Attending Columbia can be a protection against those pesky things called “hobbies” you used to have back in high school. For us non-athletic regular people, or NARPs, who aren’t on any varsity teams, maybe there’s an inkling of a desire to join the club floor hockey team or the intramural volleyball league because of what we played in high school. But we don’t have the evening hours to commit to both practice and studying for that chem test. We used to play the saxophone or do puzzles or help out at the local soup kitchen. If you’re still doing at least one of those things you consider a hobby, I extend my congratulations. Did you still have to drop other things you enjoyed doing in order to have the time to do everything else that college expects you to do? I did.
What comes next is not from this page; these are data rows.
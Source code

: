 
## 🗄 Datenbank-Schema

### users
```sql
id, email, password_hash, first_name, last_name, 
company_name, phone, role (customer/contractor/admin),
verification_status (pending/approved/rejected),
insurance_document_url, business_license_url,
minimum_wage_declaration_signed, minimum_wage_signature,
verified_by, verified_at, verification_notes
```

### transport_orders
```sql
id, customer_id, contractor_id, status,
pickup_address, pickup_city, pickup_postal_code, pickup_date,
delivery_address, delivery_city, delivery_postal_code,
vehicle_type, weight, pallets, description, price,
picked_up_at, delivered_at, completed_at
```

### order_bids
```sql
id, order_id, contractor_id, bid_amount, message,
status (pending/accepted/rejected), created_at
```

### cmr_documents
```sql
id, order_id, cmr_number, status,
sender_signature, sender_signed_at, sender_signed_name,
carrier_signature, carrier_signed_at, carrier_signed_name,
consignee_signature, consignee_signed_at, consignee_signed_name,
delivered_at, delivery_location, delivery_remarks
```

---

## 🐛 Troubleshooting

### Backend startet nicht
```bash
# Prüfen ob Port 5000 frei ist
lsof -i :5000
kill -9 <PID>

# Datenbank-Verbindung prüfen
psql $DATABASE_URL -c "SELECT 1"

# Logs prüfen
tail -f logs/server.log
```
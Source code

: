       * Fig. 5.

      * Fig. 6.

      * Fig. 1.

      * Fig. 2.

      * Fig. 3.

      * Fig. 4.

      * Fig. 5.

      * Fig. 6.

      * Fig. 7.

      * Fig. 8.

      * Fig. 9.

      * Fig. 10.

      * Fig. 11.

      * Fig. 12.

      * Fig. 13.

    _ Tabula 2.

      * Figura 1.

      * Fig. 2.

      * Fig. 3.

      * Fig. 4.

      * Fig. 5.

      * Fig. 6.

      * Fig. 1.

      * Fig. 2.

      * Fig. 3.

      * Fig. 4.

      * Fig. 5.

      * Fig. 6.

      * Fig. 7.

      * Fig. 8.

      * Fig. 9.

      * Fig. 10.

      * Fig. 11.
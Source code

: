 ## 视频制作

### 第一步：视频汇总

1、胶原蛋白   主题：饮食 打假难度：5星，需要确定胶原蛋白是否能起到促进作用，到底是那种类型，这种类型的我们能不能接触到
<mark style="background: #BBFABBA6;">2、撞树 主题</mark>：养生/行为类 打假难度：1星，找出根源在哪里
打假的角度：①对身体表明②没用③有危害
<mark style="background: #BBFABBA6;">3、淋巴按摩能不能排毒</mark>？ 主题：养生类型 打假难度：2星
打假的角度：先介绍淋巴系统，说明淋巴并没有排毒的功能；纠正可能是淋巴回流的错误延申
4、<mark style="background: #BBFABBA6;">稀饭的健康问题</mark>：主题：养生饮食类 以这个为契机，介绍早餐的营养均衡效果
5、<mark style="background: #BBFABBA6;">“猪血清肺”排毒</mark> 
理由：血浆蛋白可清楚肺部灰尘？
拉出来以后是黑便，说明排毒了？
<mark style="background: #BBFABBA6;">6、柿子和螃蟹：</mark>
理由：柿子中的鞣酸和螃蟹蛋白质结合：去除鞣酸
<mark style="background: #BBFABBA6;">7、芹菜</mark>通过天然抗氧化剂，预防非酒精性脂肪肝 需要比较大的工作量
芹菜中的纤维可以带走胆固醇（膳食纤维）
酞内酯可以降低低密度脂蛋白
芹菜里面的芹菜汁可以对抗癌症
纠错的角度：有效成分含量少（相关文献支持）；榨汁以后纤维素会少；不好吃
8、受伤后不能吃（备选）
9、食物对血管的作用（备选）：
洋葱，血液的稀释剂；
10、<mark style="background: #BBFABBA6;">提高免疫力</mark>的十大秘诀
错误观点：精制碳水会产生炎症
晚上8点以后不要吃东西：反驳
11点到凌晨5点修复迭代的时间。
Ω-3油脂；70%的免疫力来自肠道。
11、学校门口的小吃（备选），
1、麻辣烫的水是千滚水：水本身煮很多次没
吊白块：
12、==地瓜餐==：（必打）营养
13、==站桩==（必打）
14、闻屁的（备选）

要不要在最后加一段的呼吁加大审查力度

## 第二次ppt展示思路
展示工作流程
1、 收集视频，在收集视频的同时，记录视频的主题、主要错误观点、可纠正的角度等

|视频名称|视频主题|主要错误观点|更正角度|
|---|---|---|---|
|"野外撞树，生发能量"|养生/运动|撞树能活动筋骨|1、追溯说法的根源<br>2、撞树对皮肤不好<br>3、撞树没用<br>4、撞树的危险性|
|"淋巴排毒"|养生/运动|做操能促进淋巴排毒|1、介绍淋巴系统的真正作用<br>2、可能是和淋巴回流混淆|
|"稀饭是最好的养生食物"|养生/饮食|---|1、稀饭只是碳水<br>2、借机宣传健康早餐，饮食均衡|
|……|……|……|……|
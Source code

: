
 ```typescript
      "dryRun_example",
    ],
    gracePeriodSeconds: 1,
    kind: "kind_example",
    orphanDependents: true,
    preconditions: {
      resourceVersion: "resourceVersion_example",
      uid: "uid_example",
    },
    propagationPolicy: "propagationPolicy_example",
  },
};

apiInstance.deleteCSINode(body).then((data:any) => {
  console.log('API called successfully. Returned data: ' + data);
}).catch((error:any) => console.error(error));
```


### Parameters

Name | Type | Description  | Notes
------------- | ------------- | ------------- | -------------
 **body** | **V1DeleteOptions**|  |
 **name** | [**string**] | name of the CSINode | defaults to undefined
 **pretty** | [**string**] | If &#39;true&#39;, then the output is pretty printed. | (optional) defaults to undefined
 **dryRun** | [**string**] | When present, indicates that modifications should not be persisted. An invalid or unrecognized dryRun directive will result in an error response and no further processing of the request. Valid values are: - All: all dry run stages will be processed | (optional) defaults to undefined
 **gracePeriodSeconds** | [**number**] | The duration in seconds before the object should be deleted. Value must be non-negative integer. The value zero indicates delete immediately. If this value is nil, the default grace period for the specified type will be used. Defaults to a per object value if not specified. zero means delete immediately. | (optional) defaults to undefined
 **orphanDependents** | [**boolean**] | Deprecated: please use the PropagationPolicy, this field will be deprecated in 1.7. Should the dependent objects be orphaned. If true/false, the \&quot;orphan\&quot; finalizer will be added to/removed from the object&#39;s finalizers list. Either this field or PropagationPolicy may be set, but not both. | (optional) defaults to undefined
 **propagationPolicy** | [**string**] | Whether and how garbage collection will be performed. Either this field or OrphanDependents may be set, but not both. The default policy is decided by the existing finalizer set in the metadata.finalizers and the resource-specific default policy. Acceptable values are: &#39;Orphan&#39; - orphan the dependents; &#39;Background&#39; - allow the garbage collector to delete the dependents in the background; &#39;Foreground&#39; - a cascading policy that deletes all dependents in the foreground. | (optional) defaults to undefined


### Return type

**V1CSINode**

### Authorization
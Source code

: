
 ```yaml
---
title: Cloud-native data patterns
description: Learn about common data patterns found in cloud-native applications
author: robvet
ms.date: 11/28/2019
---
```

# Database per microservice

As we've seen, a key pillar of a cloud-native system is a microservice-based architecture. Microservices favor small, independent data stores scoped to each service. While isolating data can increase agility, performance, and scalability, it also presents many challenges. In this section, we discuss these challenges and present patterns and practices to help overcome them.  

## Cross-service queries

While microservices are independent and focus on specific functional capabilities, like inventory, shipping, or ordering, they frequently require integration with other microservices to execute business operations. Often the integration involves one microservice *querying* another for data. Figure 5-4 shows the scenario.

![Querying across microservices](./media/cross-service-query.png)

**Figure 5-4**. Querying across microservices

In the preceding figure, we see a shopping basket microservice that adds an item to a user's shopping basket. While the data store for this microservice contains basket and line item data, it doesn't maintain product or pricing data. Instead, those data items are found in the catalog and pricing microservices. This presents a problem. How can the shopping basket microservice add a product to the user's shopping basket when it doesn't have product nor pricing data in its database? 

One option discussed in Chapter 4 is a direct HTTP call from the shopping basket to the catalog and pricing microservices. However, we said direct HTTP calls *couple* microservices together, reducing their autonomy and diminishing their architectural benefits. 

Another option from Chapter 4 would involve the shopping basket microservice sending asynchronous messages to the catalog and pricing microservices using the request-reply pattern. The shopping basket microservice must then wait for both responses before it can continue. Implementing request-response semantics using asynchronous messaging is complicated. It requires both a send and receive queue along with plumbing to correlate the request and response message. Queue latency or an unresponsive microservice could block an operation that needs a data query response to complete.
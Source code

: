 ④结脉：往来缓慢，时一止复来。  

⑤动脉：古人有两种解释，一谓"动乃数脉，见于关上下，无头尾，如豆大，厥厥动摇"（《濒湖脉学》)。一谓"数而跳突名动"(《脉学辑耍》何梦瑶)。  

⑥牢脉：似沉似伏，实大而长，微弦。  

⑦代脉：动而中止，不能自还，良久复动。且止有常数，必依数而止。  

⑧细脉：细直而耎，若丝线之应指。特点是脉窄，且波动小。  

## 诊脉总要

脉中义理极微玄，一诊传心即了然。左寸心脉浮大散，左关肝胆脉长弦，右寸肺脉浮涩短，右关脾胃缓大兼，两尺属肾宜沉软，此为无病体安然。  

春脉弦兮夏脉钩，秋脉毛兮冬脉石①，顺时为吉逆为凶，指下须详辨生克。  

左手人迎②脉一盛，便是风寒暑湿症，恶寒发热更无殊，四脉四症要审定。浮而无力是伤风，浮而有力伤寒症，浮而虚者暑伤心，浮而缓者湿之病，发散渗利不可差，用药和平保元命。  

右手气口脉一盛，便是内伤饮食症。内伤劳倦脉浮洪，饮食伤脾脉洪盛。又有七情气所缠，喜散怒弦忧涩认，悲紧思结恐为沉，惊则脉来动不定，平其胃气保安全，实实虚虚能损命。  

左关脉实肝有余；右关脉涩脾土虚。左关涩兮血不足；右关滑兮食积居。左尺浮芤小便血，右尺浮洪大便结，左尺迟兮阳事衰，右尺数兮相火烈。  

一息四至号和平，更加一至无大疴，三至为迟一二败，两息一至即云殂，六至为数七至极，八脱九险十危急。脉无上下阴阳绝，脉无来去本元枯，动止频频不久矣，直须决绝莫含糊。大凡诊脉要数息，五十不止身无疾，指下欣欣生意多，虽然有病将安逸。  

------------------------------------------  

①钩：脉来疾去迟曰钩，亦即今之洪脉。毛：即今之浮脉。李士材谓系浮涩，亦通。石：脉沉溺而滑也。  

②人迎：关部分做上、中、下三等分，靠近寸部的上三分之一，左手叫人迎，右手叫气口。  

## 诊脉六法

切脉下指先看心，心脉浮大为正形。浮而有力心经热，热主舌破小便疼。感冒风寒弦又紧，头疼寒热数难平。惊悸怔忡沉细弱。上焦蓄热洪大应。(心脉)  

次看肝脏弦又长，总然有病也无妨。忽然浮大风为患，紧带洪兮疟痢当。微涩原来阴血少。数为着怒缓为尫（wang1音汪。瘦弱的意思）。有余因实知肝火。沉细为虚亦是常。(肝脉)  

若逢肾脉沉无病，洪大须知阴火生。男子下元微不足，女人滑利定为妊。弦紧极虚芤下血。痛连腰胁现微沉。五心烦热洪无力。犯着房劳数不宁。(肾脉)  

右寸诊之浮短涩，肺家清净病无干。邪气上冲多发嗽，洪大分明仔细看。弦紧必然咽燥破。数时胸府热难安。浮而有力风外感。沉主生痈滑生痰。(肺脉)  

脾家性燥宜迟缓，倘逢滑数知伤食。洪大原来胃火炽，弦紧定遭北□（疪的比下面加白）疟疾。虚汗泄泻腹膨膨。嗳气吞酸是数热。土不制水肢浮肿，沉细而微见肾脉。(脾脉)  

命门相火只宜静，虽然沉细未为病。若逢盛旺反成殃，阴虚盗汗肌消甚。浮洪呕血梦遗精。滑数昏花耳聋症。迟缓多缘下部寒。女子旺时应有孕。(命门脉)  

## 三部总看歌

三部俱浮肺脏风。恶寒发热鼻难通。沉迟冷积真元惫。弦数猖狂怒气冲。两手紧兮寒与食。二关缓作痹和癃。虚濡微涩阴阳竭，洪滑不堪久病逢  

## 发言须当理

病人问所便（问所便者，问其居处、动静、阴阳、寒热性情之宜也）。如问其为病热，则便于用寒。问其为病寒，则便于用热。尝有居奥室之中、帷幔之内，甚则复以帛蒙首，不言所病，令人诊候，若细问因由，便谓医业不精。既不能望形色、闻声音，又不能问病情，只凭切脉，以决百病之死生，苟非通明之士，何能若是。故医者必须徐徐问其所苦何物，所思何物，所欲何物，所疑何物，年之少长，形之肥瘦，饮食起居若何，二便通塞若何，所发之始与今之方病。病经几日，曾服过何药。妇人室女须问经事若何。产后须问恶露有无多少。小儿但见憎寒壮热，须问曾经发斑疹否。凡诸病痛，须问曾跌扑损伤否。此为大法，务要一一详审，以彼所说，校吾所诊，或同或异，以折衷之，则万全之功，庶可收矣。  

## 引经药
Reading’s another thing. Of course, I’m not referring to pages 64 to 89 of your history textbook that were assigned last Tuesday. I’d be willing to wager that a lot of us who accidentally wandered onto the Morningside Heights campus and have now found ourselves enrolled as students read for pleasure. Not all of us, certainly, but a lot of us could probably be found this past summer pawing through an old copy of Harry Potter while on our breaks or lying on the beach reading a paperback.
I’ve talked to a lot of people on campus about this: no time for reading for fun—a bit ironic given that one of Columbia’s specific supplementary essays asks you to “list what you read for pleasure in the past year.” Aside from what books I can manage to tear through over the holidays, it’s embarrassing that this list, were I to revise it from when I applied to Columbia, would be so, so much shorter. Because for my part, I only find the time to read for fun when I’m on the subway alone. And I’m not on the subway alone a whole lot.
But the bottom line is this: Brené Brown has said it doesn’t matter what you do, “As long as [you’re] creating, [you’re] cultivating meaning.” You could look at it from the perspective that “creating” your final paper for your history class is a means to cultivate meaning, but I doubt that flimsy argument would stand on its own two legs for very long. When it comes down to it, we’re made up of what we make. And our school should be trying to aid us in that cultivation of meaning, and the self as a result—not, even if inadvertently, stifling it.
I should make time. I’m not here to preach or complain. It’s all in our hands—how much time we choose to devote to each aspect of our lives—no matter how much it feels like it isn’t. There’s a perfect formula out there for how to balance it all. I’m not much of a scientist; I haven’t found it yet. For now, the winter break is coming up. For the first time in four years, I’ll have no post-holiday exams to prepare for during that time. Maybe I’ll start cultivating meaning again. Maybe I’ll get some real work done.
AJ McDougall is a Columbia College first-year working (very slowly) on her fourth full-length play. You Have My Word ran alternate Wednesdays.